Rząd zapowiedział, że program dopłat do roweru elektrycznego zostanie już wkrótce uruchomiony. Wygląda na to, że powoli można się rozglądać za konkretnym modelem e-jednośladu.
„Mój rower elektryczny” – kiedy start programu?
Pod koniec stycznia 2025 roku wspominaliśmy, że dopłata do roweru elektrycznego będzie jednak możliwa. Za program „Mój rower elektryczny” odpowiadać ma Narodowy Fundusz Ochrony Środowiska i Gospodarki Wodnej (NFOŚiGW). Według założeń, na program zostanie przeznaczone 50 milionów złotych z budżetu, co zgodnie z szacunkami NFOŚiGW ma pozwolić na wsparcie zakupu ponad 17,3 tys. pojazdów.

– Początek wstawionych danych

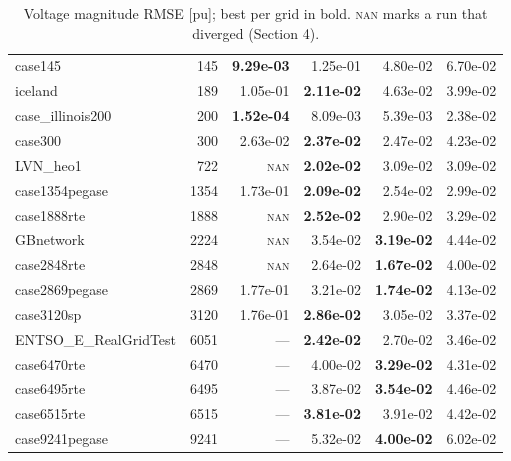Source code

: \documentclass[10pt]{article}
\begin{document}
\begin{table}[H]
\begin{tabular}{lr rrrr}
case145 & 145 & \textbf{9.29e-03} & 1.25e-01 & 4.80e-02 & 6.70e-02 \\
iceland & 189 & 1.05e-01 & \textbf{2.11e-02} & 4.63e-02 & 3.99e-02 \\
case\_illinois200 & 200 & \textbf{1.52e-04} & 8.09e-03 & 5.39e-03 & 2.38e-02 \\
case300 & 300 & 2.63e-02 & \textbf{2.37e-02} & 2.47e-02 & 4.23e-02 \\
LVN\_heo1 & 722 & \textsc{nan} & \textbf{2.02e-02} & 3.09e-02 & 3.09e-02 \\
case1354pegase & 1354 & 1.73e-01 & \textbf{2.09e-02} & 2.54e-02 & 2.99e-02 \\
case1888rte & 1888 & \textsc{nan} & \textbf{2.52e-02} & 2.90e-02 & 3.29e-02 \\
GBnetwork & 2224 & \textsc{nan} & 3.54e-02 & \textbf{3.19e-02} & 4.44e-02 \\
case2848rte & 2848 & \textsc{nan} & 2.64e-02 & \textbf{1.67e-02} & 4.00e-02 \\
case2869pegase & 2869 & 1.77e-01 & 3.21e-02 & \textbf{1.74e-02} & 4.13e-02 \\
case3120sp & 3120 & 1.76e-01 & \textbf{2.86e-02} & 3.05e-02 & 3.37e-02 \\
ENTSO\_E\_RealGridTest & 6051 & --- & \textbf{2.42e-02} & 2.70e-02 & 3.46e-02 \\
case6470rte & 6470 & --- & 4.00e-02 & \textbf{3.29e-02} & 4.31e-02 \\
case6495rte & 6495 & --- & 3.87e-02 & \textbf{3.54e-02} & 4.46e-02 \\
case6515rte & 6515 & --- & \textbf{3.81e-02} & 3.91e-02 & 4.42e-02 \\
case9241pegase & 9241 & --- & 5.32e-02 & \textbf{4.00e-02} & 6.02e-02 \\
\bottomrule
\end{tabular}
\caption{Voltage magnitude RMSE [pu]; best per grid in bold. \textsc{nan} marks a run that diverged (Section 4).}
\end{table}
\end{document}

W lutym 2025 roku zakończono już konsultacje społeczne. „Mój rower elektryczny” ma ruszyć jeszcze w tym kwartale, tj. do końca czerwca, a Ministerstwo Klimatu i Środowiska prowadzi ostateczne prace nad programem. Mimo to resort nie odpowiedział na pytania na temat tego, czy założony budżet programu zostanie zwiększony.

Przypomnę, że w zeszłym roku rząd wycofał się z dopłat na zakup rowerów elektrycznych przez odmowę Europejskiego Banku Inwestycyjnego na wsparcie zakupu e-rowerów ze środków unijnych Funduszu Modernizacyjnego. Wtedy też zakładano budżet dla programu, sięgający 300 milionów złotych.
Dopłata do roweru elektrycznego. Jaka wysokość i dla kogo?
Na ten moment Ministerstwo nie przekazało informacji na temat tego, czy program zostanie zmodyfikowany w porównaniu do wersji, jaka trafiła do konsultacji. Zgodnie z założeniami, beneficjentem dopłaty ma być osoba fizyczna.
Dotacja na e-rower miałaby wynieść maksymalnie 50% kosztów kwalifikowanych, przy czym kwota ta nie mogłaby przekraczać 2,5 tysiąca złotych. W przypadku rowerów cargo oraz wózków rowerowych kwota ta ma zwiększyć się do 4,5 tysiąca złotych. Na ten moment plan nie obejmuje wsparcia pojazdów kupowanych w ramach leasingu. Ponadto dopłata miałaby być wypłacana po zakupie pojazdu.
„Mój rower elektryczny” to kolejny planowany program rządowy, mający wspierać Polaków w zakupie e-pojazdów. Aktualnie trwa nabór wniosków w ramach programu „NaszEauto”. Dzięki niemu, kupując samochód elektryczny, można zaoszczędzić do 40 tysięcy złotych.